• _Activity_: Your task is to repeat each record verbatim, exactly as it was written.

[Start of section]

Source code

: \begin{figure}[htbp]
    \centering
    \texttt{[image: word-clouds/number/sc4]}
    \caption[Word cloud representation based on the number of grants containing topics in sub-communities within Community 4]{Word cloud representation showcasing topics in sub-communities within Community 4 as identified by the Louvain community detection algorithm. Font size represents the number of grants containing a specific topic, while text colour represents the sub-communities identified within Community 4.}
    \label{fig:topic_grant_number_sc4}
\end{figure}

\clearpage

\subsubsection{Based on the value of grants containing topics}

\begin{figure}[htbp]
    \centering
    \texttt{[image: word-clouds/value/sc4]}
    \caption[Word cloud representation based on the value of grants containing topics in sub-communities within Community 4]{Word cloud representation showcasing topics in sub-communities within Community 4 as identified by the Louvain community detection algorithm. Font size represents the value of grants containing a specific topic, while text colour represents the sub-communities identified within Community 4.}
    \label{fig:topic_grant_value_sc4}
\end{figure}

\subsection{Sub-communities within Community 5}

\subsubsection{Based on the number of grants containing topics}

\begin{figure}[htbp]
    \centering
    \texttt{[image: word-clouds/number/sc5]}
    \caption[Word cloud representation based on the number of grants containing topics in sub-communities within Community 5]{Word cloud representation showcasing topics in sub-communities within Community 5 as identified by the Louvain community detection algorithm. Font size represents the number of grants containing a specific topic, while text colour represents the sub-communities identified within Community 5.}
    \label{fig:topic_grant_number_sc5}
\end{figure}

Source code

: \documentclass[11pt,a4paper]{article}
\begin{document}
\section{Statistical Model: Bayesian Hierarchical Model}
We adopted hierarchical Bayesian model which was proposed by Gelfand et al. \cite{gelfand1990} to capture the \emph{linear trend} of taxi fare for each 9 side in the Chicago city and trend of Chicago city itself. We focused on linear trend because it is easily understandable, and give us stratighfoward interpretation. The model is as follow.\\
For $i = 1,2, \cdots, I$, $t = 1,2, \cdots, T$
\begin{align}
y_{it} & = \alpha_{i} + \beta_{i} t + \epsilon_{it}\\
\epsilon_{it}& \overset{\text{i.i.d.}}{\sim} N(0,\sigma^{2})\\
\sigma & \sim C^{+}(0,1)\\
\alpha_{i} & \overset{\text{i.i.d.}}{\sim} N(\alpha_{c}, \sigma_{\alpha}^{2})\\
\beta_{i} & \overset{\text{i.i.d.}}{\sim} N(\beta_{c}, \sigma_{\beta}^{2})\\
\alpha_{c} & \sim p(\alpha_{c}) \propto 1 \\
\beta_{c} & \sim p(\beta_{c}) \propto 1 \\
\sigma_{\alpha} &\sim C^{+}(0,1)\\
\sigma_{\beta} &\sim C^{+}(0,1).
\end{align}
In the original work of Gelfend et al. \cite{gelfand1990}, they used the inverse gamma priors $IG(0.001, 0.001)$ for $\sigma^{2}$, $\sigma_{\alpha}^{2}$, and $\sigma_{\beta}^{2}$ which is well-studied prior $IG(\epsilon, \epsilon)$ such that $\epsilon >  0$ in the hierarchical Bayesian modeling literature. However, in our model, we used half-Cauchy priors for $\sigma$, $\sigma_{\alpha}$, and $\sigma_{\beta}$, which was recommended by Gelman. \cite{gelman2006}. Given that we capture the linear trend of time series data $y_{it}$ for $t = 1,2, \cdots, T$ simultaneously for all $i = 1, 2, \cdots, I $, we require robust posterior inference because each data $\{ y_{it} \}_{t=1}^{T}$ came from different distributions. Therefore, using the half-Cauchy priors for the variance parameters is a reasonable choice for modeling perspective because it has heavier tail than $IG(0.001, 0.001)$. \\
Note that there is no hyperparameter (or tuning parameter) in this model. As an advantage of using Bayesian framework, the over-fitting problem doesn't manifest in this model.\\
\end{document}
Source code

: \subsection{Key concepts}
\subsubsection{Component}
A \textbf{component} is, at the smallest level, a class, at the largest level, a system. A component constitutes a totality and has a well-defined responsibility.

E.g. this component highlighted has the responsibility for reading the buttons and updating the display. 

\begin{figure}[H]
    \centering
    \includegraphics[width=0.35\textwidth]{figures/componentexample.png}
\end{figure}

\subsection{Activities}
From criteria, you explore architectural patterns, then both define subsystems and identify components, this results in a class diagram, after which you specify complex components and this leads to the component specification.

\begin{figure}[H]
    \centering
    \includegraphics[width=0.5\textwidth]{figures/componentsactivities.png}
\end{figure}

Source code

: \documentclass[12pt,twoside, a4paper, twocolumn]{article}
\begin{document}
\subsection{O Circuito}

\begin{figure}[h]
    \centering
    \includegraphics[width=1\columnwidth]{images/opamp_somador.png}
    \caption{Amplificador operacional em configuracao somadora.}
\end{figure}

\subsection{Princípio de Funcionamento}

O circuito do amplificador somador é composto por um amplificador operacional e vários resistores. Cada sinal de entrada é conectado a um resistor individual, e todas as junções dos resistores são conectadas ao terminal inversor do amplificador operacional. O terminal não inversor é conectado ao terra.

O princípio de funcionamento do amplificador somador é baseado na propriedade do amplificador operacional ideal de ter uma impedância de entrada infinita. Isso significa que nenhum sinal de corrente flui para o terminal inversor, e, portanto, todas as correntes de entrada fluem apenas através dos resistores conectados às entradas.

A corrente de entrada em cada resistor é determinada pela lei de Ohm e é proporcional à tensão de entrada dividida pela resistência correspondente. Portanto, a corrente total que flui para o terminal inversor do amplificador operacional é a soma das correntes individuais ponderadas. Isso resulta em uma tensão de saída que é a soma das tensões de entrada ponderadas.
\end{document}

[End of section]

• _Reply to the task_:
Source code

: \begin{figure}[htbp]
    \centering
    \texttt{[image: word-clouds/number/sc4]}
    \caption[Word cloud representation based on the number of grants containing topics in sub-communities within Community 4]{Word cloud representation showcasing topics in sub-communities within Community 4 as identified by the Louvain community detection algorithm. Font size represents the number of grants containing a specific topic, while text colour represents the sub-communities identified within Community 4.}
    \label{fig:topic_grant_number_sc4}
\end{figure}

\clearpage

\subsubsection{Based on the value of grants containing topics}

\begin{figure}[htbp]
    \centering
    \texttt{[image: word-clouds/value/sc4]}
    \caption[Word cloud representation based on the value of grants containing topics in sub-communities within Community 4]{Word cloud representation showcasing topics in sub-communities within Community 4 as identified by the Louvain community detection algorithm. Font size represents the value of grants containing a specific topic, while text colour represents the sub-communities identified within Community 4.}
    \label{fig:topic_grant_value_sc4}
\end{figure}

\subsection{Sub-communities within Community 5}

\subsubsection{Based on the number of grants containing topics}

\begin{figure}[htbp]
    \centering
    \texttt{[image: word-clouds/number/sc5]}
    \caption[Word cloud representation based on the number of grants containing topics in sub-communities within Community 5]{Word cloud representation showcasing topics in sub-communities within Community 5 as identified by the Louvain community detection algorithm. Font size represents the number of grants containing a specific topic, while text colour represents the sub-communities identified within Community 5.}
    \label{fig:topic_grant_number_sc5}
\end{figure}

Source code

: \documentclass[11pt,a4paper]{article}
\begin{document}
\section{Statistical Model: Bayesian Hierarchical Model}
We adopted hierarchical Bayesian model which was proposed by Gelfand et al. \cite{gelfand1990} to capture the \emph{linear trend} of taxi fare for each 9 side in the Chicago city and trend of Chicago city itself. We focused on linear trend because it is easily understandable, and give us stratighfoward interpretation. The model is as follow.\\
For $i = 1,2, \cdots, I$, $t = 1,2, \cdots, T$
\begin{align}
y_{it} & = \alpha_{i} + \beta_{i} t + \epsilon_{it}\\
\epsilon_{it}& \overset{\text{i.i.d.}}{\sim} N(0,\sigma^{2})\\
\sigma & \sim C^{+}(0,1)\\
\alpha_{i} & \overset{\text{i.i.d.}}{\sim} N(\alpha_{c}, \sigma_{\alpha}^{2})\\
\beta_{i} & \overset{\text{i.i.d.}}{\sim} N(\beta_{c}, \sigma_{\beta}^{2})\\
\alpha_{c} & \sim p(\alpha_{c}) \propto 1 \\
\beta_{c} & \sim p(\beta_{c}) \propto 1 \\
\sigma_{\alpha} &\sim C^{+}(0,1)\\
\sigma_{\beta} &\sim C^{+}(0,1).
\end{align}
In the original work of Gelfend et al. \cite{gelfand1990}, they used the inverse gamma priors $IG(0.001, 0.001)$ for $\sigma^{2}$, $\sigma_{\alpha}^{2}$, and $\sigma_{\beta}^{2}$ which is well-studied prior $IG(\epsilon, \epsilon)$ such that $\epsilon >  0$ in the hierarchical Bayesian modeling literature. However, in our model, we used half-Cauchy priors for $\sigma$, $\sigma_{\alpha}$, and $\sigma_{\beta}$, which was recommended by Gelman. \cite{gelman2006}. Given that we capture the linear trend of time series data $y_{it}$ for $t = 1,2, \cdots, T$ simultaneously for all $i = 1, 2, \cdots, I $, we require robust posterior inference because each data $\{ y_{it} \}_{t=1}^{T}$ came from different distributions. Therefore, using the half-Cauchy priors for the variance parameters is a reasonable choice for modeling perspective because it has heavier tail than $IG(0.001, 0.001)$. \\
Note that there is no hyperparameter (or tuning parameter) in this model. As an advantage of using Bayesian framework, the over-fitting problem doesn't manifest in this model.\\
\end{document}
Source code

: \subsection{Key concepts}
\subsubsection{Component}
A \textbf{component} is, at the smallest level, a class, at the largest level, a system. A component constitutes a totality and has a well-defined responsibility.

E.g. this component highlighted has the responsibility for reading the buttons and updating the display. 

\begin{figure}[H]
    \centering
    \includegraphics[width=0.35\textwidth]{figures/componentexample.png}
\end{figure}

\subsection{Activities}
From criteria, you explore architectural patterns, then both define subsystems and identify components, this results in a class diagram, after which you specify complex components and this leads to the component specification.

\begin{figure}[H]
    \centering
    \includegraphics[width=0.5\textwidth]{figures/componentsactivities.png}
\end{figure}

Source code

: \documentclass[12pt,twoside, a4paper, twocolumn]{article}
\begin{document}
\subsection{O Circuito}

\begin{figure}[h]
    \centering
    \includegraphics[width=1\columnwidth]{images/opamp_somador.png}
    \caption{Amplificador operacional em configuracao somadora.}
\end{figure}

\subsection{Princípio de Funcionamento}

O circuito do amplificador somador é composto por um amplificador operacional e vários resistores. Cada sinal de entrada é conectado a um resistor individual, e todas as junções dos resistores são conectadas ao terminal inversor do amplificador operacional. O terminal não inversor é conectado ao terra.

O princípio de funcionamento do amplificador somador é baseado na propriedade do amplificador operacional ideal de ter uma impedância de entrada infinita. Isso significa que nenhum sinal de corrente flui para o terminal inversor, e, portanto, todas as correntes de entrada fluem apenas através dos resistores conectados às entradas.

A corrente de entrada em cada resistor é determinada pela lei de Ohm e é proporcional à tensão de entrada dividida pela resistência correspondente. Portanto, a corrente total que flui para o terminal inversor do amplificador operacional é a soma das correntes individuais ponderadas. Isso resulta em uma tensão de saída que é a soma das tensões de entrada ponderadas.
\end{document}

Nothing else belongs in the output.